> _What this task involves_: Your answer must be an exact copy of the data below.

(Task material begins)

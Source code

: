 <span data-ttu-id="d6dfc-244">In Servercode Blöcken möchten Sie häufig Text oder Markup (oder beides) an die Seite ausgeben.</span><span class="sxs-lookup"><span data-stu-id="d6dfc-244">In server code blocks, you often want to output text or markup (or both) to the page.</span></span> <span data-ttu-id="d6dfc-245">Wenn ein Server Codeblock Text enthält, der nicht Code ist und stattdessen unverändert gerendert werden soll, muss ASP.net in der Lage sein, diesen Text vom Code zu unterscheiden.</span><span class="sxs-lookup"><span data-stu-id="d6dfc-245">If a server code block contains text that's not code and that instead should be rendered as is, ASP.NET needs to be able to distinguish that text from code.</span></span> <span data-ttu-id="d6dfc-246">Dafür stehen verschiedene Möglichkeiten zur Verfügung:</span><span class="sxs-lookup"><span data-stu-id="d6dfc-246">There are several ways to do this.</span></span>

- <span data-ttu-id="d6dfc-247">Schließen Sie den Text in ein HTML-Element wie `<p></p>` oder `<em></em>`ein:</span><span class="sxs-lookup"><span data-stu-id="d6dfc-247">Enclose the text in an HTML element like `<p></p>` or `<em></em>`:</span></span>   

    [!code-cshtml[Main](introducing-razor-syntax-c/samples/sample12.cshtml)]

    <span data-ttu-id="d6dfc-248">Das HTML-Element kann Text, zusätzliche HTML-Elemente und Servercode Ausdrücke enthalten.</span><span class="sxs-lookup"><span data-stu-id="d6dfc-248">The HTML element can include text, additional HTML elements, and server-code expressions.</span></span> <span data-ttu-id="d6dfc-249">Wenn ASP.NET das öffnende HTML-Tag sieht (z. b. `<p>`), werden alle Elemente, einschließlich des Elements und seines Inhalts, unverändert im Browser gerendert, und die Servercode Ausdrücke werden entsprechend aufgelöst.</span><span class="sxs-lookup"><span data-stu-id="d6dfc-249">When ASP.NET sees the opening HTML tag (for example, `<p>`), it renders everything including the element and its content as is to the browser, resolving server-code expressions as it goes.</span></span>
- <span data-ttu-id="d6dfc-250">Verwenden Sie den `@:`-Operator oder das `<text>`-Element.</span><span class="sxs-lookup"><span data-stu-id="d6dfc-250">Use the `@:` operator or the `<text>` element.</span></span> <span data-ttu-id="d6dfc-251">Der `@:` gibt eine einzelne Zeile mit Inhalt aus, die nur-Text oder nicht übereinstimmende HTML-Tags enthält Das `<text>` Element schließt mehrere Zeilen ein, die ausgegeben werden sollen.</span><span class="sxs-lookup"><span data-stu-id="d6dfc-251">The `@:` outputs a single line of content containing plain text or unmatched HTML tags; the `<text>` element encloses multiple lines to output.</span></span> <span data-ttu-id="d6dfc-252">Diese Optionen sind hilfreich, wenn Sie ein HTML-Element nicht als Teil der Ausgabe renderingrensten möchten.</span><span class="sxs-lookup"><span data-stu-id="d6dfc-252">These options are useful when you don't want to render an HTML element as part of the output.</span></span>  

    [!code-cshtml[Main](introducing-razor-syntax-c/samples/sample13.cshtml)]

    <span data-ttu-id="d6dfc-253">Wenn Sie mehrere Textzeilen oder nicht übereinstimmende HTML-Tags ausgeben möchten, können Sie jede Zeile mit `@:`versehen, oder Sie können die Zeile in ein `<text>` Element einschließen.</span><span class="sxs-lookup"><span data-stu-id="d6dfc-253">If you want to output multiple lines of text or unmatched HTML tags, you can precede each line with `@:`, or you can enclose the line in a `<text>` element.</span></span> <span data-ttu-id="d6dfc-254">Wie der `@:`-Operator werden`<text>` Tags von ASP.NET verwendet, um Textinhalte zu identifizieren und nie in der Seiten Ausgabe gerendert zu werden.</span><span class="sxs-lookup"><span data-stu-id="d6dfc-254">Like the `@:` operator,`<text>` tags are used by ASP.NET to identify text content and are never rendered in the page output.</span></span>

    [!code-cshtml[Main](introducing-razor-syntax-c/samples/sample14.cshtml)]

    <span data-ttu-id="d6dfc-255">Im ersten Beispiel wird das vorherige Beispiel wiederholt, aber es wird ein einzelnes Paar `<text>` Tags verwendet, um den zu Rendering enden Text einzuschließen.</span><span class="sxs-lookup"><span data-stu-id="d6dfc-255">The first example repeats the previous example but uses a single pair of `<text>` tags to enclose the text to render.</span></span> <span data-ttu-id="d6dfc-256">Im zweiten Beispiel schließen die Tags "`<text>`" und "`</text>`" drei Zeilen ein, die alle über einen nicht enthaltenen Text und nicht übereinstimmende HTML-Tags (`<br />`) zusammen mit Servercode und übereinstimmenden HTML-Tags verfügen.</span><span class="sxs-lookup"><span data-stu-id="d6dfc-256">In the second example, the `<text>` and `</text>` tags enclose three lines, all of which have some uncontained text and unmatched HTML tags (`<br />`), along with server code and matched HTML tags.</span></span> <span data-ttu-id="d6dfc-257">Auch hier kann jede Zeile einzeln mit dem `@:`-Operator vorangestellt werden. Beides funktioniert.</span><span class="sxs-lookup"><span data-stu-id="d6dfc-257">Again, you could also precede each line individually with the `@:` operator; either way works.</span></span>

(Task material ends)

> _Answer to the problem_:
Source code

: <span data-ttu-id="d6dfc-244">In Servercode Blöcken möchten Sie häufig Text oder Markup (oder beides) an die Seite ausgeben.</span><span class="sxs-lookup"><span data-stu-id="d6dfc-244">In server code blocks, you often want to output text or markup (or both) to the page.</span></span> <span data-ttu-id="d6dfc-245">Wenn ein Server Codeblock Text enthält, der nicht Code ist und stattdessen unverändert gerendert werden soll, muss ASP.net in der Lage sein, diesen Text vom Code zu unterscheiden.</span><span class="sxs-lookup"><span data-stu-id="d6dfc-245">If a server code block contains text that's not code and that instead should be rendered as is, ASP.NET needs to be able to distinguish that text from code.</span></span> <span data-ttu-id="d6dfc-246">Dafür stehen verschiedene Möglichkeiten zur Verfügung:</span><span class="sxs-lookup"><span data-stu-id="d6dfc-246">There are several ways to do this.</span></span>

- <span data-ttu-id="d6dfc-247">Schließen Sie den Text in ein HTML-Element wie `<p></p>` oder `<em></em>`ein:</span><span class="sxs-lookup"><span data-stu-id="d6dfc-247">Enclose the text in an HTML element like `<p></p>` or `<em></em>`:</span></span>   

    [!code-cshtml[Main](introducing-razor-syntax-c/samples/sample12.cshtml)]

    <span data-ttu-id="d6dfc-248">Das HTML-Element kann Text, zusätzliche HTML-Elemente und Servercode Ausdrücke enthalten.</span><span class="sxs-lookup"><span data-stu-id="d6dfc-248">The HTML element can include text, additional HTML elements, and server-code expressions.</span></span> <span data-ttu-id="d6dfc-249">Wenn ASP.NET das öffnende HTML-Tag sieht (z. b. `<p>`), werden alle Elemente, einschließlich des Elements und seines Inhalts, unverändert im Browser gerendert, und die Servercode Ausdrücke werden entsprechend aufgelöst.</span><span class="sxs-lookup"><span data-stu-id="d6dfc-249">When ASP.NET sees the opening HTML tag (for example, `<p>`), it renders everything including the element and its content as is to the browser, resolving server-code expressions as it goes.</span></span>
- <span data-ttu-id="d6dfc-250">Verwenden Sie den `@:`-Operator oder das `<text>`-Element.</span><span class="sxs-lookup"><span data-stu-id="d6dfc-250">Use the `@:` operator or the `<text>` element.</span></span> <span data-ttu-id="d6dfc-251">Der `@:` gibt eine einzelne Zeile mit Inhalt aus, die nur-Text oder nicht übereinstimmende HTML-Tags enthält Das `<text>` Element schließt mehrere Zeilen ein, die ausgegeben werden sollen.</span><span class="sxs-lookup"><span data-stu-id="d6dfc-251">The `@:` outputs a single line of content containing plain text or unmatched HTML tags; the `<text>` element encloses multiple lines to output.</span></span> <span data-ttu-id="d6dfc-252">Diese Optionen sind hilfreich, wenn Sie ein HTML-Element nicht als Teil der Ausgabe renderingrensten möchten.</span><span class="sxs-lookup"><span data-stu-id="d6dfc-252">These options are useful when you don't want to render an HTML element as part of the output.</span></span>  

    [!code-cshtml[Main](introducing-razor-syntax-c/samples/sample13.cshtml)]

    <span data-ttu-id="d6dfc-253">Wenn Sie mehrere Textzeilen oder nicht übereinstimmende HTML-Tags ausgeben möchten, können Sie jede Zeile mit `@:`versehen, oder Sie können die Zeile in ein `<text>` Element einschließen.</span><span class="sxs-lookup"><span data-stu-id="d6dfc-253">If you want to output multiple lines of text or unmatched HTML tags, you can precede each line with `@:`, or you can enclose the line in a `<text>` element.</span></span> <span data-ttu-id="d6dfc-254">Wie der `@:`-Operator werden`<text>` Tags von ASP.NET verwendet, um Textinhalte zu identifizieren und nie in der Seiten Ausgabe gerendert zu werden.</span><span class="sxs-lookup"><span data-stu-id="d6dfc-254">Like the `@:` operator,`<text>` tags are used by ASP.NET to identify text content and are never rendered in the page output.</span></span>

    [!code-cshtml[Main](introducing-razor-syntax-c/samples/sample14.cshtml)]

    <span data-ttu-id="d6dfc-255">Im ersten Beispiel wird das vorherige Beispiel wiederholt, aber es wird ein einzelnes Paar `<text>` Tags verwendet, um den zu Rendering enden Text einzuschließen.</span><span class="sxs-lookup"><span data-stu-id="d6dfc-255">The first example repeats the previous example but uses a single pair of `<text>` tags to enclose the text to render.</span></span> <span data-ttu-id="d6dfc-256">Im zweiten Beispiel schließen die Tags "`<text>`" und "`</text>`" drei Zeilen ein, die alle über einen nicht enthaltenen Text und nicht übereinstimmende HTML-Tags (`<br />`) zusammen mit Servercode und übereinstimmenden HTML-Tags verfügen.</span><span class="sxs-lookup"><span data-stu-id="d6dfc-256">In the second example, the `<text>` and `</text>` tags enclose three lines, all of which have some uncontained text and unmatched HTML tags (`<br />`), along with server code and matched HTML tags.</span></span> <span data-ttu-id="d6dfc-257">Auch hier kann jede Zeile einzeln mit dem `@:`-Operator vorangestellt werden. Beides funktioniert.</span><span class="sxs-lookup"><span data-stu-id="d6dfc-257">Again, you could also precede each line individually with the `@:` operator; either way works.</span></span>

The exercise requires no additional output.